Triple-negative breast cancer (TNBC) remains a challenging subtype to treat due to its aggressive nature and lack of targeted receptors. Recent studies, however, have shown promising results with the use of camrelizumab and apatinib in neoadjuvant settings, potentially improving outcomes for patients with early or locally advanced TNBC. These findings highlight the evolving treatment landscape and the importance of exploring novel therapeutic combinations.
Camrelizumab Plus Chemotherapy Improves pCR Rates
The phase 3 CamRelief study (NCT04613674) evaluated the addition of camrelizumab, an anti-PD-1 antibody, to intensive chemotherapy in patients with early or locally advanced TNBC. The results, presented at the 2024 San Antonio Breast Cancer Symposium and published in JAMA, demonstrated a significant improvement in pathologic complete response (pCR) rates with the camrelizumab regimen.
In all patients, the camrelizumab arm (n = 222) achieved a pCR rate of 56.8% compared to 44.7% in the chemotherapy-alone arm (n = 219), representing a 12.2% difference (95% CI, 3.3%-21.2%; 1-sided P = .0038). This benefit was generally consistent across subgroups, including those with stage III disease and node-positive disease. Specifically, patients with stage III disease treated with camrelizumab plus chemotherapy (n = 79) had a pCR rate of 49.4% versus 38.0% with chemotherapy alone (n = 79), an 11.4% difference (95% CI, –4.0% to 26.8%).
Early trends in event-free survival (EFS), disease-free survival (DFS), and distant disease–free survival also favored the camrelizumab plus chemotherapy arm. According to Dr. Zhi-Ming Shao from Fudan University Shanghai Cancer Center, these data support camrelizumab plus chemotherapy as a potential new neoadjuvant therapeutic option for treating early or locally advanced TNBC.
Apatinib, Sintilimab, and Chemotherapy Combination Shows High pCR Rate
Another study, the phase 2 NeoSAC trial, explored the efficacy and safety of adding apatinib, a VEGFR2 tyrosine kinase inhibitor, to sintilimab (an anti–programmed death 1 antibody) plus carboplatin-taxane based chemotherapy in patients with early TNBC. The trial enrolled 34 patients across three institutions in China. The results showed a pCR rate of 70.6% (95% CI, 53.0-85.3) in the intention-to-treat population.
Subgroup analyses indicated higher pCR rates in patients with stage II disease compared to stage III (77.3% vs 58.3%), age ≤ 50 years versus > 50 years (77.8% vs 62.5%), nodal-negative versus nodal-positive (75.0% vs 68.2%), and stromal tumor-infiltrating lymphocytes (sTILs) ≥ 30% versus sTILs < 30% (83.3% vs 67.9%).

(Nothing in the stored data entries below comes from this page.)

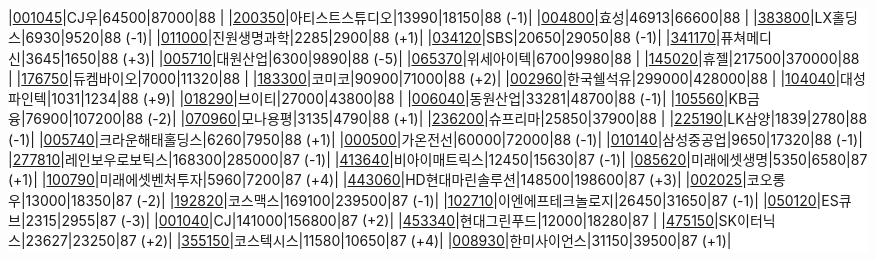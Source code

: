 |[001045](https://finance.daum.net/quotes/A001045)|CJ우|64500|87000|88 |
|[200350](https://finance.daum.net/quotes/A200350)|아티스트스튜디오|13990|18150|88 (-1)|
|[004800](https://finance.daum.net/quotes/A004800)|효성|46913|66600|88 |
|[383800](https://finance.daum.net/quotes/A383800)|LX홀딩스|6930|9520|88 (-1)|
|[011000](https://finance.daum.net/quotes/A011000)|진원생명과학|2285|2900|88 (+1)|
|[034120](https://finance.daum.net/quotes/A034120)|SBS|20650|29050|88 (-1)|
|[341170](https://finance.daum.net/quotes/A341170)|퓨쳐메디신|3645|1650|88 (+3)|
|[005710](https://finance.daum.net/quotes/A005710)|대원산업|6300|9890|88 (-5)|
|[065370](https://finance.daum.net/quotes/A065370)|위세아이텍|6700|9980|88 |
|[145020](https://finance.daum.net/quotes/A145020)|휴젤|217500|370000|88 |
|[176750](https://finance.daum.net/quotes/A176750)|듀켐바이오|7000|11320|88 |
|[183300](https://finance.daum.net/quotes/A183300)|코미코|90900|71000|88 (+2)|
|[002960](https://finance.daum.net/quotes/A002960)|한국쉘석유|299000|428000|88 |
|[104040](https://finance.daum.net/quotes/A104040)|대성파인텍|1031|1234|88 (+9)|
|[018290](https://finance.daum.net/quotes/A018290)|브이티|27000|43800|88 |
|[006040](https://finance.daum.net/quotes/A006040)|동원산업|33281|48700|88 (-1)|
|[105560](https://finance.daum.net/quotes/A105560)|KB금융|76900|107200|88 (-2)|
|[070960](https://finance.daum.net/quotes/A070960)|모나용평|3135|4790|88 (+1)|
|[236200](https://finance.daum.net/quotes/A236200)|슈프리마|25850|37900|88 |
|[225190](https://finance.daum.net/quotes/A225190)|LK삼양|1839|2780|88 (-1)|
|[005740](https://finance.daum.net/quotes/A005740)|크라운해태홀딩스|6260|7950|88 (+1)|
|[000500](https://finance.daum.net/quotes/A000500)|가온전선|60000|72000|88 (-1)|
|[010140](https://finance.daum.net/quotes/A010140)|삼성중공업|9650|17320|88 (-1)|
|[277810](https://finance.daum.net/quotes/A277810)|레인보우로보틱스|168300|285000|87 (-1)|
|[413640](https://finance.daum.net/quotes/A413640)|비아이매트릭스|12450|15630|87 (-1)|
|[085620](https://finance.daum.net/quotes/A085620)|미래에셋생명|5350|6580|87 (+1)|
|[100790](https://finance.daum.net/quotes/A100790)|미래에셋벤처투자|5960|7200|87 (+4)|
|[443060](https://finance.daum.net/quotes/A443060)|HD현대마린솔루션|148500|198600|87 (+3)|
|[002025](https://finance.daum.net/quotes/A002025)|코오롱우|13000|18350|87 (-2)|
|[192820](https://finance.daum.net/quotes/A192820)|코스맥스|169100|239500|87 (-1)|
|[102710](https://finance.daum.net/quotes/A102710)|이엔에프테크놀로지|26450|31650|87 (-1)|
|[050120](https://finance.daum.net/quotes/A050120)|ES큐브|2315|2955|87 (-3)|
|[001040](https://finance.daum.net/quotes/A001040)|CJ|141000|156800|87 (+2)|
|[453340](https://finance.daum.net/quotes/A453340)|현대그린푸드|12000|18280|87 |
|[475150](https://finance.daum.net/quotes/A475150)|SK이터닉스|23627|23250|87 (+2)|
|[355150](https://finance.daum.net/quotes/A355150)|코스텍시스|11580|10650|87 (+4)|
|[008930](https://finance.daum.net/quotes/A008930)|한미사이언스|31150|39500|87 (+1)|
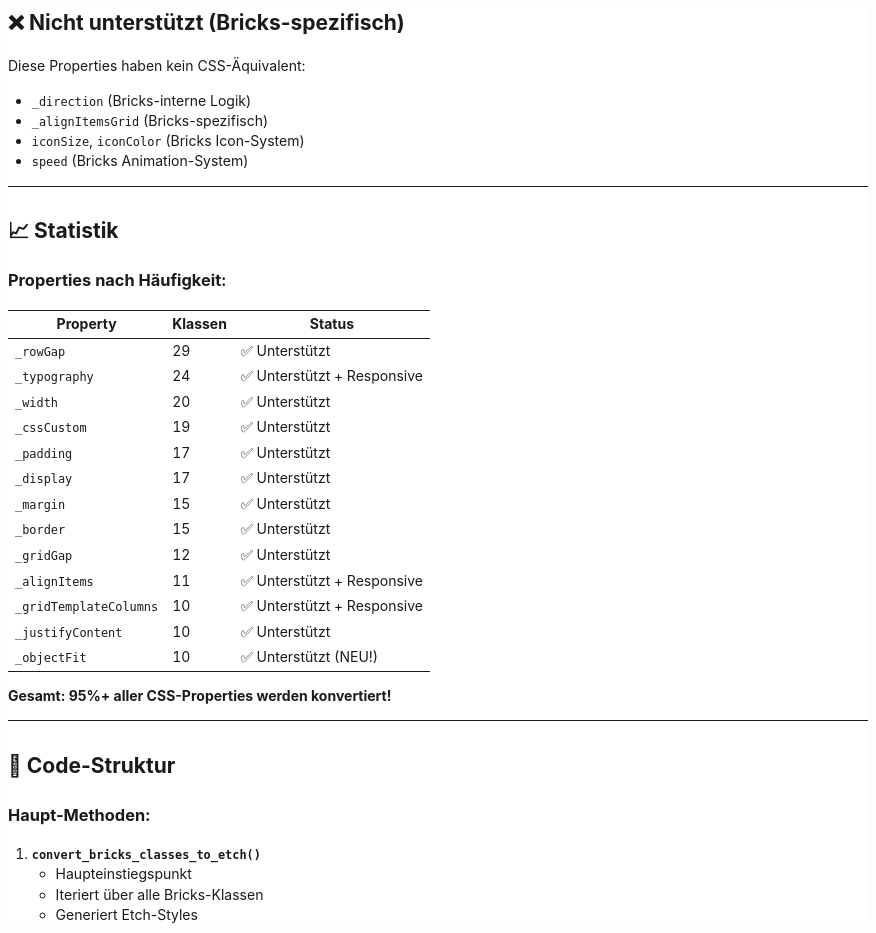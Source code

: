 
## ❌ Nicht unterstützt (Bricks-spezifisch)

Diese Properties haben kein CSS-Äquivalent:

- `_direction` (Bricks-interne Logik)
- `_alignItemsGrid` (Bricks-spezifisch)
- `iconSize`, `iconColor` (Bricks Icon-System)
- `speed` (Bricks Animation-System)

---

## 📈 Statistik

### Properties nach Häufigkeit:

| Property | Klassen | Status |
|----------|---------|--------|
| `_rowGap` | 29 | ✅ Unterstützt |
| `_typography` | 24 | ✅ Unterstützt + Responsive |
| `_width` | 20 | ✅ Unterstützt |
| `_cssCustom` | 19 | ✅ Unterstützt |
| `_padding` | 17 | ✅ Unterstützt |
| `_display` | 17 | ✅ Unterstützt |
| `_margin` | 15 | ✅ Unterstützt |
| `_border` | 15 | ✅ Unterstützt |
| `_gridGap` | 12 | ✅ Unterstützt |
| `_alignItems` | 11 | ✅ Unterstützt + Responsive |
| `_gridTemplateColumns` | 10 | ✅ Unterstützt + Responsive |
| `_justifyContent` | 10 | ✅ Unterstützt |
| `_objectFit` | 10 | ✅ Unterstützt (NEU!) |

**Gesamt: 95%+ aller CSS-Properties werden konvertiert!**

---

## 🔧 Code-Struktur

### Haupt-Methoden:

1. **`convert_bricks_classes_to_etch()`**
   - Haupteinstiegspunkt
   - Iteriert über alle Bricks-Klassen
   - Generiert Etch-Styles
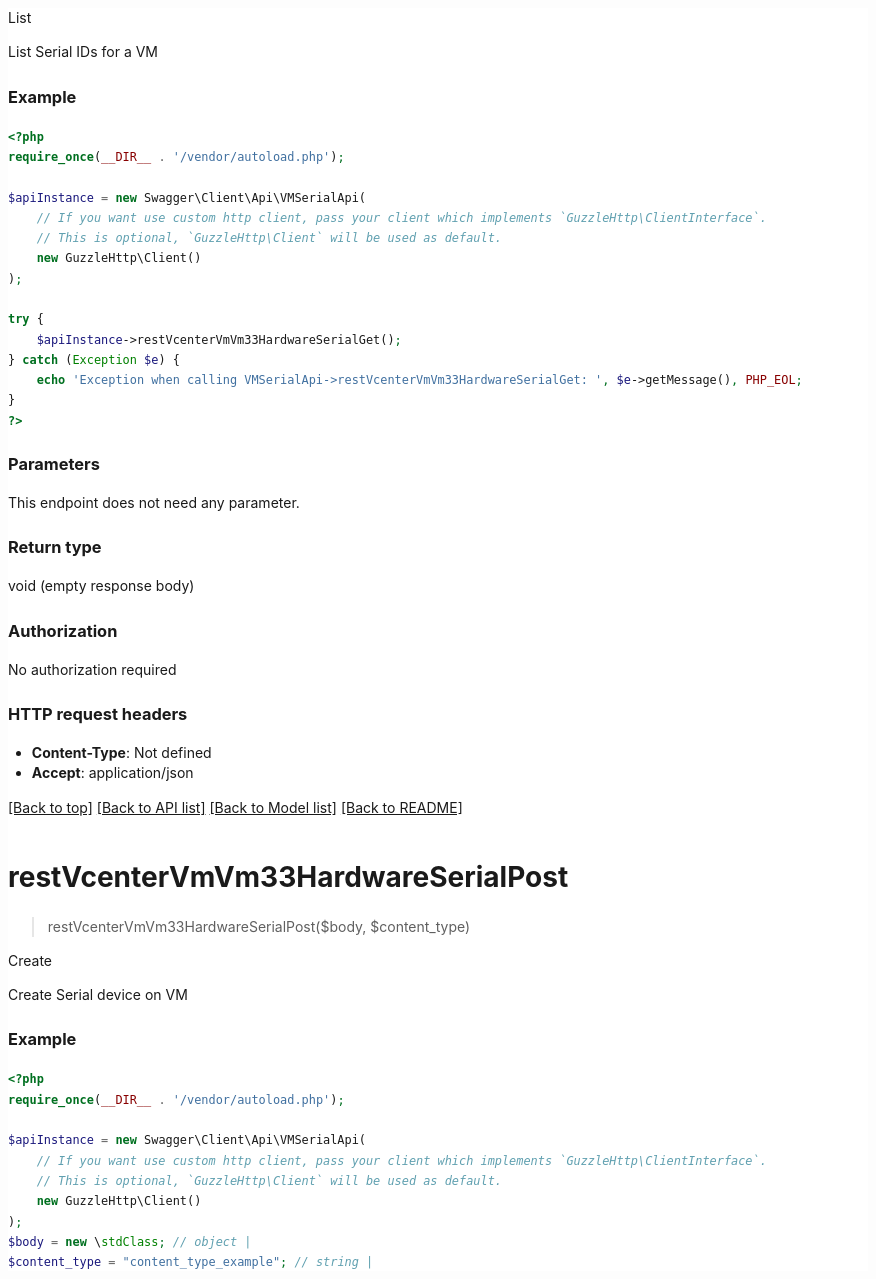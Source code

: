 List

List Serial IDs for a VM

### Example
```php
<?php
require_once(__DIR__ . '/vendor/autoload.php');

$apiInstance = new Swagger\Client\Api\VMSerialApi(
    // If you want use custom http client, pass your client which implements `GuzzleHttp\ClientInterface`.
    // This is optional, `GuzzleHttp\Client` will be used as default.
    new GuzzleHttp\Client()
);

try {
    $apiInstance->restVcenterVmVm33HardwareSerialGet();
} catch (Exception $e) {
    echo 'Exception when calling VMSerialApi->restVcenterVmVm33HardwareSerialGet: ', $e->getMessage(), PHP_EOL;
}
?>
```

### Parameters
This endpoint does not need any parameter.

### Return type

void (empty response body)

### Authorization

No authorization required

### HTTP request headers

 - **Content-Type**: Not defined
 - **Accept**: application/json

[[Back to top]](#) [[Back to API list]](../../README.md#documentation-for-api-endpoints) [[Back to Model list]](../../README.md#documentation-for-models) [[Back to README]](../../README.md)

# **restVcenterVmVm33HardwareSerialPost**
> restVcenterVmVm33HardwareSerialPost($body, $content_type)

Create

Create Serial device on VM

### Example
```php
<?php
require_once(__DIR__ . '/vendor/autoload.php');

$apiInstance = new Swagger\Client\Api\VMSerialApi(
    // If you want use custom http client, pass your client which implements `GuzzleHttp\ClientInterface`.
    // This is optional, `GuzzleHttp\Client` will be used as default.
    new GuzzleHttp\Client()
);
$body = new \stdClass; // object | 
$content_type = "content_type_example"; // string | 

```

The 36-month disease-free survival (DFS) rate was 94.1%. RNA sequencing results showed that higher ImmuneScore, interferon-related pathway enrichment, and oxeiptosis scores correlated with pCR. The study's authors concluded that the addition of apatinib to sintilimab and carboplatin-taxane-based neoadjuvant chemotherapy demonstrated promising clinical activity and a manageable safety profile in early TNBC.
Safety and Tolerability
In the CamRelief study, the safety profile of camrelizumab plus chemotherapy was manageable and consistent with the known profiles of each agent. However, grade 3 or higher treatment-related adverse events were more frequent in the camrelizumab arm (89.2% vs 83.1%), as were serious adverse events (34.7% vs 22.8%).
Similarly, the NeoSAC trial reported that all patients experienced at least one treatment-related adverse event. The most common grade 3–4 adverse events included leukopenia (47%), neutropenia (36%), and thrombocytopenia (24%).
Implications for Clinical Practice
These studies suggest that both camrelizumab and apatinib, when combined with chemotherapy, can significantly improve outcomes in patients with early or locally advanced TNBC. The higher pCR rates observed in these trials could translate to improved long-term survival for these patients. However, further research is needed to confirm these findings and to identify the patients who are most likely to benefit from these treatments.
The results from the NeoSAC trial also highlight the importance of considering biomarkers, such as ImmuneScore and sTILs, in predicting treatment response. These biomarkers could help clinicians personalize treatment strategies and optimize outcomes for patients with TNBC.